We wanted to participate in (or rubberneck at is probably more accurate) the colorful pageantry of their celebration of El Día de Los Tres Reyes Magos (Three Kings’ Day). A noisy and joyful procession around several city blocks accompanied by mariachis. Then our first celebration of the Episcopal liturgy in Spanish (again with mariachis). And finally a huge party with all of the Mexican goodies you can imagine to eat.

On the church’s Ordo Kalendar (which you can purchase in the exactly same format and colors I used to buy 20 years ago) today is the Feast of the Epiphany.

The Feast of the Epiphany is my favorite day in the church’s year of commemorations and celebrations. It’s the day of the ἐπιφάνεια (“showing”) to the Wise Persons from the East of the Divine nature of the Baby Jesus. Or is it the human nature of God? I forget.

At any rate, it’s the day the church says to the world, “Even you, heathens, agnostics, apostates, followers of other religions, even you can understand the presence of God in human life.” Those Wise Persons from the East didn’t know anything about Hebrew scripture and prophecies and stuff like that. They knew some kid who was a Capricorn was born, and he had to be special because a new star appeared. Of course, they also knew Capricorns were intended to rule the world (ask Richard Nixon and Mao Zedong), so they ought to go and see this kid over in that insignificant little kingdom, that “protectorate” of the Romans in Palestine.

Follow the Capricorns?

Follow the Capricorns?


[Interlinear note: It was hardly remarkable when President Nixon visited China and met Chairman Mao. Capricorns are meant to rule the world. Ask any of us. The most interesting description of their meeting is written by the wacko blogger, The Last Columnist, with the most interesting out-of-step-with-official-explanations discussion of
the US “debt crisis” on the Internet.]

I take great comfort in the fact the Church Universal says to all of us who never did or no longer do believe all of the theology and rationalizations about the creation and salvation of mankind, “You’re part of this, too.” I’m not even cynical enough to think the church universal is saying, “Give us your gold, frankincense, and myrrh (whatever that is), and you can be saved.”
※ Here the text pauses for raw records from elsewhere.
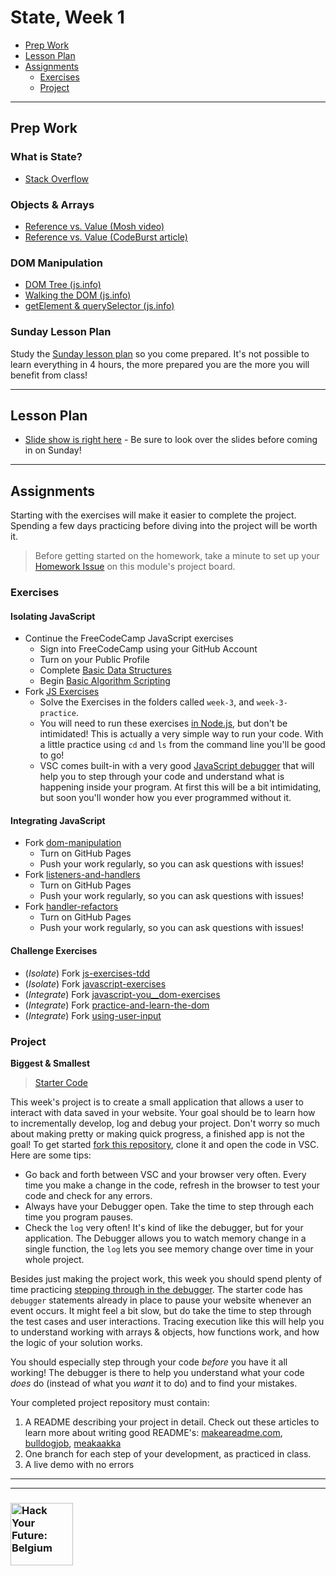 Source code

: # State, Week 1

* [Prep Work](#prep-work)
* [Lesson Plan](#lesson-plan)
* [Assignments](#assignments)
  * [Exercises](#exercises)
  * [Project](#project)

---

## Prep Work

### What is State?

* [Stack Overflow](https://softwareengineering.stackexchange.com/questions/150120/definition-of-state)

### Objects & Arrays

* [Reference vs. Value (Mosh video)](https://www.youtube.com/watch?v=fD0t_DKREbE)
* [Reference vs. Value (CodeBurst article)](https://codeburst.io/javascript-passing-by-value-vs-reference-explained-in-plain-english-8d00fd06a47c)

### DOM Manipulation

* [DOM Tree (js.info)](https://javascript.info/dom-nodes)
* [Walking the DOM (js.info)](https://javascript.info/dom-navigation)
* [getElement & querySelector (js.info)](https://javascript.info/searching-elements-dom)

### Sunday Lesson Plan

Study the [Sunday lesson plan](https://hackyourfuture.be/state/week-1) so you come prepared. It's not possible to learn everything in 4 hours, the more prepared you are the more you will benefit from class!

---

## Lesson Plan

* [Slide show is right here](https://hackyourfuture.be/state/week-1) - Be sure to look over the slides before coming in on Sunday!

---

## Assignments

Starting with the exercises will make it easier to complete the project.  Spending a few days practicing before diving into the project will be worth it.

> Before getting started on the homework, take a minute to set up your [Homework Issue](https://github.com/HackYourFutureBelgium/homework-submission#homework-issues) on this module's project board.

### Exercises

#### Isolating JavaScript

* Continue the FreeCodeCamp JavaScript exercises
  * Sign into FreeCodeCamp using your GitHub Account
  * Turn on your Public Profile
  * Complete [Basic Data Structures](https://www.freecodecamp.org/learn/javascript-algorithms-and-data-structures/basic-data-structures/)
  * Begin [Basic Algorithm Scripting](https://www.freecodecamp.org/learn/javascript-algorithms-and-data-structures/basic-algorithm-scripting/)
* Fork [JS Exercises](https://github.com/CodeYourFuture/js-exercises/)
  * Solve the Exercises in the folders called `week-3`, and `week-3-practice`.
  * You will need to run these exercises [in Node.js](https://www.youtube.com/watch?v=DsH-fizHkcY), but don't be intimidated!  This is actually a very simple way to run your code.  With a little practice using `cd` and `ls` from the command line you'll be good to go!
  * VSC comes built-in with a very good [JavaScript debugger](https://www.youtube.com/watch?v=DsH-fizHkcY) that will help you to step through your code and understand what is happening inside your program.  At first this will be a bit intimidating, but soon you'll wonder how you ever programmed without it.

#### Integrating JavaScript

* Fork [dom-manipulation](https://github.com/hackyourfuturebelgium/dom-manipulation)
  * Turn on GitHub Pages
  * Push your work regularly, so you can ask questions with issues!
* Fork [listeners-and-handlers](https://github.com/hackyourfuturebelgium/listeners-and-handlers)
  * Turn on GitHub Pages
  * Push your work regularly, so you can ask questions with issues!
* Fork [handler-refactors](https://github.com/hackyourfuturebelgium/handler-refactors)
  * Turn on GitHub Pages
  * Push your work regularly, so you can ask questions with issues!

#### Challenge Exercises

* (_Isolate_) Fork [js-exercises-tdd](https://github.com/CodeYourFuture/js-exercises-tdd)
* (_Isolate_) Fork [javascript-exercises](https://github.com/TheOdinProject/javascript-exercises)
* (_Integrate_) Fork [javascript-you__dom-exercises](https://github.com/omahacodeschool/javascript-toy__dom-exercises)
* (_Integrate_) Fork [practice-and-learn-the-dom](https://github.com/tutsplus/practice-javascript-and-learn-the-dom)
* (_Integrate_) Fork [using-user-input](https://github.com/hackyourfuturebelgium/using-user-input)

### Project

__Biggest & Smallest__

> [Starter Code](http://hackyourfuture.be/homework-submission/#projects)

This week's project is to create a small application that allows a user to interact with data saved in your website. Your goal should be to learn how to incrementally develop, log and debug your project.  Don't worry so much about making pretty or making quick progress, a finished app is not the goal! To get started [fork this repository](https://github.com/HackYourFutureBelgium/biggest-and-smallest), clone it and open the code in VSC.  Here are some tips:

* Go back and forth between VSC and your browser very often.  Every time you make a change in the code, refresh in the browser to test your code and check for any errors.
* Always have your Debugger open.  Take the time to step through each time you program pauses.
* Check the `log` very often!  It's kind of like the debugger, but for your application.  The Debugger allows you to watch memory change in a single function, the `log` lets you see memory change over time in your whole project.

Besides just making the project work, this week you should spend plenty of time practicing [stepping through in the debugger](https://javascript.info/debugging-chrome).  The starter code has `debugger` statements already in place to pause your website whenever an event occurs. It might feel a bit slow, but do take the time to step through the test cases and user interactions. Tracing execution like this will help you to understand working with arrays & objects, how functions work, and how the logic of your solution works.  

You should especially step through your code _before_ you have it all working!  The debugger is there to help you understand what your code _does_ do (instead of what you _want_ it to do) and to find your mistakes.

Your completed project repository must contain:

1. A README describing your project in detail.  Check out these articles to learn more about writing good README's: [makeareadme.com](https://www.makeareadme.com/), [bulldogjob](https://bulldogjob.com/news/449-how-to-write-a-good-readme-for-your-github-project), [meakaakka](https://medium.com/@meakaakka/a-beginners-guide-to-writing-a-kickass-readme-7ac01da88ab3)
1. One branch for each step of your development, as practiced in class.
1. A live demo with no errors

---
---

### <a href="https://hackyourfuture.be" target="_blank"><img src="https://user-images.githubusercontent.com/18554853/63941625-4c7c3d00-ca6c-11e9-9a76-8d5e3632fe70.jpg" width="100" height="100" alt="Hack Your Future: Belgium"></a>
No, I think Epiphany and the story of the Wise Persons from the East are simply the church’s shorthand for, “Here, you guys—whoever you are—this is for you, too, if you want it and are willing to make a little effort to find it.”

If I really want to struggle with words and try to figure out what a writer means by ideas complex enough to leave me scratching my head (and admitting the limitations of both my conscious and unconscious mind), I sometimes look for a poem by Gerard Manley Hopkins (1844-1889). Like this one.

I wake and feel the fell of dark, not day.
What hours, O what black hours we have spent
This night! what sights you, heart, saw; ways you went!
And more must, in yet longer light’s delay.

With witness I speak this. But where I say
Hours I mean years, mean life. And my lament
Is cries countless, cries like dead letters sent
To dearest him that lives alas! away.

I am gall, I am heartburn. God’s most deep decree
Bitter would have me taste: my taste was me;
Bones built in me, flesh filled, blood brimmed the curse.

Selfyeast of spirit a dull dough sours. I see
The lost are like this, and their scourge to be
As I am mine, their sweating selves, but worse.

With the help of Spencer Reese, I could give you the English professor’s analysis of this dark and complex poem (Reece, Spencer.

Follow the poet-priest

Follow the poet-priest

“Countless Cries: Father Gerard Manley Hopkins.” American Poetry Review 38.5 (2009). But I won’t—partly because it would be boring, and partly because it would be more a report on what Reece says than thoughts of my own.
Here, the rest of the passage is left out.